Non solo la poetica della maschera, dei ruoli a forza attribuiti alle persone dalla società: ma la bramosia di voler giungere al cuore delle cose attraverso l’artificio della finzione per eccellenza: il teatro. Sul palcoscenico si vedranno i fatti. Ma quali: gli autentici o quelli che si pensa siano veri? Di questo dilemma, per quanto si cerchi di trovarne la soluzione e venirne a capo, non si riuscirà mai a districarne le maglie. È ciò che rende grande il teatro di Pirandello, fra le maggiori espressioni drammaturgiche del Novecento italiano ed europeo.

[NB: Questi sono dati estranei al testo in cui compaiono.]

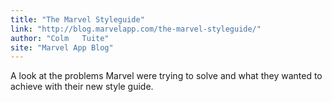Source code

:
 ```yaml
---
title: "The Marvel Styleguide"
link: "http://blog.marvelapp.com/the-marvel-styleguide/"
author: "Colm	Tuite"
site: "Marvel App Blog"
---
```


A look at the problems Marvel were trying to solve and what they wanted to achieve with their new style guide.
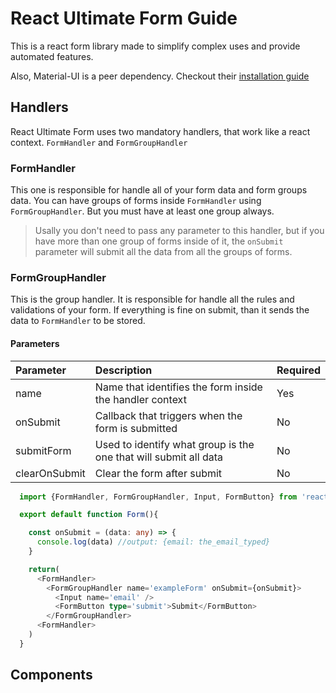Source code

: # React Ultimate Form Guide

This is a react form library made to simplify complex uses and provide automated features.

Also, Material-UI is a peer dependency. Checkout their [installation guide](https://mui.com/material-ui/getting-started/installation/)

## Handlers

React Ultimate Form uses two mandatory handlers, that work like a react context. `FormHandler` and `FormGroupHandler`

### FormHandler

This one is responsible for handle all of your form data and form groups data. You can have groups of forms inside `FormHandler` using `FormGroupHandler`. But you must have at least one group always.

> Usally you don't need to pass any parameter to this handler, but if you have more than one group of forms inside of it, the `onSubmit` parameter will submit all the data from all the groups of forms.

### FormGroupHandler

This is the group handler. It is responsible for handle all the rules and validations of your form. If everything is fine on submit, than it sends the data to `FormHandler` to be stored.

#### Parameters

| Parameter     | Description                                                      | Required |
| :------------ | :--------------------------------------------------------------- | :------- |
| name          | Name that identifies the form inside the handler context         | Yes      |
| onSubmit      | Callback that triggers when the form is submitted                | No       |
| submitForm    | Used to identify what group is the one that will submit all data | No       |
| clearOnSubmit | Clear the form after submit                                      | No       |

```ts
  import {FormHandler, FormGroupHandler, Input, FormButton} from 'react-ultimate-form'

  export default function Form(){

    const onSubmit = (data: any) => {
      console.log(data) //output: {email: the_email_typed}
    }

    return(
      <FormHandler>
        <FormGroupHandler name='exampleForm' onSubmit={onSubmit}>
          <Input name='email' />
          <FormButton type='submit'>Submit</FormButton>
        </FormGroupHandler>
      <FormHandler>
    )
  }
```

## Components

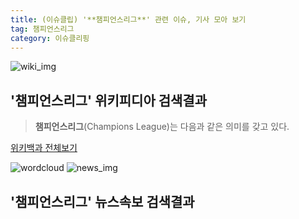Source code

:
 ```yaml
---
title: (이슈클립) '**챔피언스리그**' 관련 이슈, 기사 모아 보기
tag: 챔피언스리그
category: 이슈클리핑
---
```

![wiki_img](https://user-images.githubusercontent.com/42597476/44503234-41136a80-a6d0-11e8-9071-6fc6418eafe4.png)
## **'**챔피언스리그**'** 위키피디아 검색결과
>**챔피언스리그**(Champions League)는 다음과 같은 의미를 갖고 있다.

<a href="https://ko.wikipedia.org/wiki/챔피언스리그" target="_blank">위키백과 전체보기</a>

![wordcloud](https://s3.ap-northeast-2.amazonaws.com/lyrics101-wordcloud/2018-09-20-1537392009.png)
![news_img](https://user-images.githubusercontent.com/42597476/44507050-1206f400-a6e4-11e8-8d98-7ffbfebb353f.png)
## **'**챔피언스리그**'** 뉴스속보 검색결과

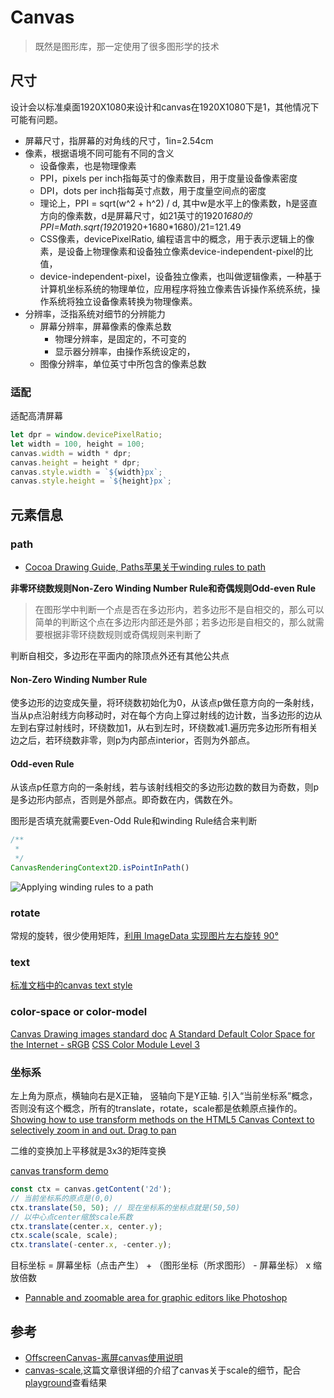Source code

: # Canvas

> 既然是图形库，那一定使用了很多图形学的技术

## 尺寸

设计会以标准桌面1920X1080来设计和canvas在1920X1080下是1，其他情况下可能有问题。

- 屏幕尺寸，指屏幕的对角线的尺寸，1in=2.54cm
- 像素，根据语境不同可能有不同的含义
    - 设备像素，也是物理像素
    - PPI，pixels per inch指每英寸的像素数目，用于度量设备像素密度
    - DPI，dots per inch指每英寸点数，用于度量空间点的密度
    - 理论上，PPI = sqrt(w^2 + h^2) / d, 其中w是水平上的像素数，h是竖直方向的像素数，d是屏幕尺寸，如21英寸的1920*1680的PPI=Math.sqrt(1920*1920+1680*1680)/21=121.49
    - CSS像素，devicePixelRatio, 编程语言中的概念，用于表示逻辑上的像素，是设备上物理像素和设备独立像素device-independent-pixel的比值，
    - device-independent-pixel，设备独立像素，也叫做逻辑像素，一种基于计算机坐标系统的物理单位，应用程序将独立像素告诉操作系统系统，操作系统将独立设备像素转换为物理像素。
- 分辨率，泛指系统对细节的分辨能力
    - 屏幕分辨率，屏幕像素的像素总数
        - 物理分辨率，是固定的，不可变的
        - 显示器分辨率，由操作系统设定的，
    - 图像分辨率，单位英寸中所包含的像素总数

### 适配
适配高清屏幕
```js
let dpr = window.devicePixelRatio;
let width = 100, height = 100;
canvas.width = width * dpr;
canvas.height = height * dpr;
canvas.style.width = `${width}px`;
canvas.style.height = `${height}px`;
```


## 元素信息

### path

- [Cocoa Drawing Guide, Paths苹果关于winding rules to path](https://developer.apple.com/library/archive/documentation/Cocoa/Conceptual/CocoaDrawingGuide/Paths/Paths.html)

**非零环绕数规则Non-Zero Winding Number Rule和奇偶规则Odd-even Rule**

> 在图形学中判断一个点是否在多边形内，若多边形不是自相交的，那么可以简单的判断这个点在多边形内部还是外部；若多边形是自相交的，那么就需要根据非零环绕数规则或奇偶规则来判断了

判断自相交，多边形在平面内的除顶点外还有其他公共点

#### Non-Zero Winding Number Rule
使多边形的边变成矢量，将环绕数初始化为0，从该点p做任意方向的一条射线，当从p点沿射线方向移动时，对在每个方向上穿过射线的边计数，当多边形的边从左到右穿过射线时，环绕数加1，从右到左时，环绕数减1.遍历完多边形所有相关边之后，若环绕数非零，则p为内部点interior，否则为外部点。

#### Odd-even Rule
从该点p任意方向的一条射线，若与该射线相交的多边形边数的数目为奇数，则p是多边形内部点，否则是外部点。即奇数在内，偶数在外。

图形是否填充就需要Even-Odd Rule和winding Rule结合来判断
```js
/**
 * 
 */
CanvasRenderingContext2D.isPointInPath()
```
![Applying winding rules to a path](https://developer.apple.com/library/archive/documentation/Cocoa/Conceptual/CocoaDrawingGuide/Art/winding_path_crossing_2x.png)

### rotate 

常规的旋转，很少使用矩阵，[利用 ImageData 实现图片左右旋转 90°](https://blog.csdn.net/frgod/article/details/106055830)

### text

[标准文档中的canvas text style](https://html.spec.whatwg.org/multipage/canvas.html#text-styles)

### color-space or color-model

[Canvas Drawing images standard doc](https://html.spec.whatwg.org/multipage/canvas.html#drawing-images)
[A Standard Default Color Space for the Internet - sRGB](https://www.w3.org/Graphics/Color/sRGB.html)
[CSS Color Module Level 3](https://www.w3.org/TR/css-color-3/#rgb-color)

### 坐标系

左上角为原点，横轴向右是X正轴， 竖轴向下是Y正轴. 引入“当前坐标系”概念，否则没有这个概念，所有的translate，rotate，scale都是依赖原点操作的。
[Showing how to use transform methods on the HTML5 Canvas Context to selectively zoom in and out. Drag to pan](http://phrogz.net/tmp/canvas_zoom_to_cursor.html)

二维的变换加上平移就是3x3的矩阵变换

[canvas transform demo](https://playcode.io/1820156)

```js
const ctx = canvas.getContent('2d');
// 当前坐标系的原点是(0,0)
ctx.translate(50, 50); // 现在坐标系的坐标点就是(50,50)
// 以中心点center缩放scale系数
ctx.translate(center.x, center.y);
ctx.scale(scale, scale);
ctx.translate(-center.x, -center.y);
```

目标坐标 = 屏幕坐标（点击产生） + （图形坐标（所求图形） - 屏幕坐标） x 缩放倍数

- [Pannable and zoomable area for graphic editors like Photoshop ](https://github.com/rokobuljan/zoompan)

## 参考

- [OffscreenCanvas-离屏canvas使用说明](https://zhuanlan.zhihu.com/p/100375855)
- [canvas-scale](https://dustinpfister.github.io/2019/03/06/canvas-scale/),这篇文章很详细的介绍了canvas关于scale的细节，配合[playground](https://playcode.io/1833399)查看结果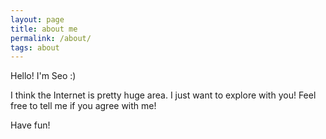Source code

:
 ```yaml
---
layout: page
title: about me
permalink: /about/
tags: about
---
```


Hello! I'm Seo :)

I think the Internet is pretty huge area. 
I just want to explore with you! 
Feel free to tell me if you agree with me!

Have fun!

In Vestire gli ignudi (in scena al teatro Arcobaleno di Roma per la regia di Giuseppe Argirò) questa poetica della ricerca della verità è messa in mostra. In una modesta e ordinaria stanza affittata ad uno scrittore, si consuma la “commedia d’una bugia scoperta”, quella di Ersilia Drei: donna che mai ha avuto la forza di essere qualcosa, e che tutti hanno depredato di ciò a cui l’essere umano più aspira: una personalità e una dignità. Ella è raggirata e delusa da tutti. È corteggiata per mero e banale dongiovannismo e non arriverà mai a conoscere la verità dell’amore. Unico riscatto che crede di dare alla sua disgraziata vita: uccidersi per morire indossando un dignitoso abitino. Gioia miserella, di cui Ersilia verrà egualmente privata.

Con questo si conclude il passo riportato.